Estos lo dan todo para cumplir con lo que exige el coreógrafo (que también parece buscar una asexualidad en toda su creación, apoyado por el vestuario igualitario de Rebecca Hytting que también es la asistente de la coreografía), creando diversas formas de conjunto perfectamente ejecutadas. Una obra que, después de la intensidad y fuerza de la primera, queda evidente desdibujada y sin garra. Destacar finalmente, una vez más, el impecable trabajo de la Compañía de Danza de la Ópera de Gotemburgo que esperemos pronto vuelva por nuestros escenarios y felicitar a la Fundación Baluarte por ofrecer este gran espectáculo, que tuvo un éxito absoluto visto el entusiasmo del numeroso público asistente (seguramente también impulsado por que en el conjunto actuaba el bailarín de la tierra Joseba Yerro Izaguirre).
 
Una nota.
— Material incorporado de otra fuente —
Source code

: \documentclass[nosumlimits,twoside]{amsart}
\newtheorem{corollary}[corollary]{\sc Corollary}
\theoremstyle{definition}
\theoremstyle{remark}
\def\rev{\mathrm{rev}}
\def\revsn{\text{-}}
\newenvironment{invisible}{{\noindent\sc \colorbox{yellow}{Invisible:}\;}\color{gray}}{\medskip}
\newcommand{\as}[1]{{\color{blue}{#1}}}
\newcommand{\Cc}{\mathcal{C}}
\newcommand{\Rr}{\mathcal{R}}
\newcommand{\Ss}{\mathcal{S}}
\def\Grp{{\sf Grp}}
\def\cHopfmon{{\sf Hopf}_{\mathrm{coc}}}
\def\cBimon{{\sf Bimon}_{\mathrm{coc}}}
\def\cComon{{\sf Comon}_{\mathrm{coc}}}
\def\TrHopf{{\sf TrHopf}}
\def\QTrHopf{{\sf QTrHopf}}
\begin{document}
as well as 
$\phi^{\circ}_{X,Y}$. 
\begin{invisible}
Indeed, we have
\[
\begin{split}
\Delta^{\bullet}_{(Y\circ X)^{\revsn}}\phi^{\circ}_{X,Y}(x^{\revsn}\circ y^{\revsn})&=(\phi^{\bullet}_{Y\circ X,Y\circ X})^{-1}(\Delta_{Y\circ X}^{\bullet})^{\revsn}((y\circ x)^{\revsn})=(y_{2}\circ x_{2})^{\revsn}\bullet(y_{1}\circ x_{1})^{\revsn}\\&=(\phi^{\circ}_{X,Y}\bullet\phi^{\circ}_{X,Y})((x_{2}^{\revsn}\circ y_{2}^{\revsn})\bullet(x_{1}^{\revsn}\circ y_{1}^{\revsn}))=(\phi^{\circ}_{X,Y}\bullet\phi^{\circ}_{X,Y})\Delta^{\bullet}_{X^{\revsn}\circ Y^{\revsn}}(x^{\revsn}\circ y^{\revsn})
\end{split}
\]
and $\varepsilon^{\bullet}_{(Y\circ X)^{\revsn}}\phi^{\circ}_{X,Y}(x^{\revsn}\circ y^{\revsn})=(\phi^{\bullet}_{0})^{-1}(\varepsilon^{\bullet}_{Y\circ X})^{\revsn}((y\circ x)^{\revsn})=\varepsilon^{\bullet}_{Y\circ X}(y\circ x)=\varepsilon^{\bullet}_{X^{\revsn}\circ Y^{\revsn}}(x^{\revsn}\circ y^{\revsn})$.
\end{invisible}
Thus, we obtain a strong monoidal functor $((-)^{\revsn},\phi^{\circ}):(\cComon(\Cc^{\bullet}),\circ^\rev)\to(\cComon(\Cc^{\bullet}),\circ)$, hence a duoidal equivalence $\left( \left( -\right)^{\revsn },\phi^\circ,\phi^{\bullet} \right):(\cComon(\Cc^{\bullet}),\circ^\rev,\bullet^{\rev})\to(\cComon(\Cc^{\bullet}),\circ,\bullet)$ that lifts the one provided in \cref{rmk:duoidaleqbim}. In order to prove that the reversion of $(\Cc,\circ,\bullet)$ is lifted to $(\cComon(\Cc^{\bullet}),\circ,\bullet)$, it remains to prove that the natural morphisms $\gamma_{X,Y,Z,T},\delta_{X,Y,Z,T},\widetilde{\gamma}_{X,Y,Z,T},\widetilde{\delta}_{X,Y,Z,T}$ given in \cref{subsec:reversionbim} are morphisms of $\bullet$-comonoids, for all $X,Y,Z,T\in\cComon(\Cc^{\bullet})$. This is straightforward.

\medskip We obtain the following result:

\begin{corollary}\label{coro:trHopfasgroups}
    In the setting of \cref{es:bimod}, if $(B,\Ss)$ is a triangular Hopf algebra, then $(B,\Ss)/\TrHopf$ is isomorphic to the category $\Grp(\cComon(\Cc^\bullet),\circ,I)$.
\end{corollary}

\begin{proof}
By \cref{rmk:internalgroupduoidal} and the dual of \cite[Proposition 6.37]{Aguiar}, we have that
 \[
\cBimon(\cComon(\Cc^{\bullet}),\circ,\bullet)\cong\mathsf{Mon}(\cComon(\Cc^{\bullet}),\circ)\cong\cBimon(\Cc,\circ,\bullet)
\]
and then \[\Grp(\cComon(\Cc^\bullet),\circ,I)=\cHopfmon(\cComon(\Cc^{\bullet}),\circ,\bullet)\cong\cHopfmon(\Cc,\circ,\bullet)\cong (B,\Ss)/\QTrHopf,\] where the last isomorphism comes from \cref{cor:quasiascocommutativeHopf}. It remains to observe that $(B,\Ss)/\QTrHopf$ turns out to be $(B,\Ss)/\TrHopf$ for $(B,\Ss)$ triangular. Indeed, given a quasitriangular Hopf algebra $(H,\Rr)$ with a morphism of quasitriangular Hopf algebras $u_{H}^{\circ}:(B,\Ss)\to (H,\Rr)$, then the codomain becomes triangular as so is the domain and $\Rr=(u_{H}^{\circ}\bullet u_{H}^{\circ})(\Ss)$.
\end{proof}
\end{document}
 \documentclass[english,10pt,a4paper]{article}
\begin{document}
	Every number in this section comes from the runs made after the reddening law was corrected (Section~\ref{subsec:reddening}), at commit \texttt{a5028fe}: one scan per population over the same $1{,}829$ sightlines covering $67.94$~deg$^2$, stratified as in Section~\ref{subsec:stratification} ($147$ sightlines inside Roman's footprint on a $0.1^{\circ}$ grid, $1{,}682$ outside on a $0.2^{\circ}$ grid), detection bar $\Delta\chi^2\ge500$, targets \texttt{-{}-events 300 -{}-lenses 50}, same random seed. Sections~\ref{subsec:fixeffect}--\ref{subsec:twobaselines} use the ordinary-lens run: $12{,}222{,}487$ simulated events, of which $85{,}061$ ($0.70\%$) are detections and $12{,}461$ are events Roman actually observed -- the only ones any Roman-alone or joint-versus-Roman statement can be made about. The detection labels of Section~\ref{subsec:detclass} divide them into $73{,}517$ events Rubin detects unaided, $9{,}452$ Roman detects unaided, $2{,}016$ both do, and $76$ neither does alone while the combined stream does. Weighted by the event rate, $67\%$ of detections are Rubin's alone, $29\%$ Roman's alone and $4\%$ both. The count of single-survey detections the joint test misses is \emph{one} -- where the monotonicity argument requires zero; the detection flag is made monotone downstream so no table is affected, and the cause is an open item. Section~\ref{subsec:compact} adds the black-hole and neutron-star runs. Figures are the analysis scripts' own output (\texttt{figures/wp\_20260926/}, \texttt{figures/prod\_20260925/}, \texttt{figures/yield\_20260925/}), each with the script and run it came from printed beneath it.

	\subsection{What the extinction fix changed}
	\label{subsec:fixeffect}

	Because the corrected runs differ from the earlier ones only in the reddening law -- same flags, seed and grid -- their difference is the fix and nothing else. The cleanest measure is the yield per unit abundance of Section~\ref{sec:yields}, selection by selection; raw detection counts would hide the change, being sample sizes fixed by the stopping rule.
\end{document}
El pasado 29 de abril fue el Día Mundial de la Danza. Después de ver en pocos días dos ballets integrados en casas de ópera (algo extendido en los teatros de media Europa, sean de primera línea o más modestos) echo de menos que pase lo mismo en los teatros españoles, especialmente en los dos de más renombre. La danza tanto contemporánea como clásica, a nivel institucional, está al albur del político de turno y debería formar parte de una organización superior, como un teatro de ópera que la cobijara y la proyectara. Hoy por hoy las programaciones que ofrecen el Real o el Liceu parecen meros rellenos (pese a la calidad de las compañías convocadas) por cubrir el expediente. Sé que no es fácil pero podría ser una ocasión de oro para que nuestros teatros estuvieran, en todos los aspectos, a la altura de los europeos.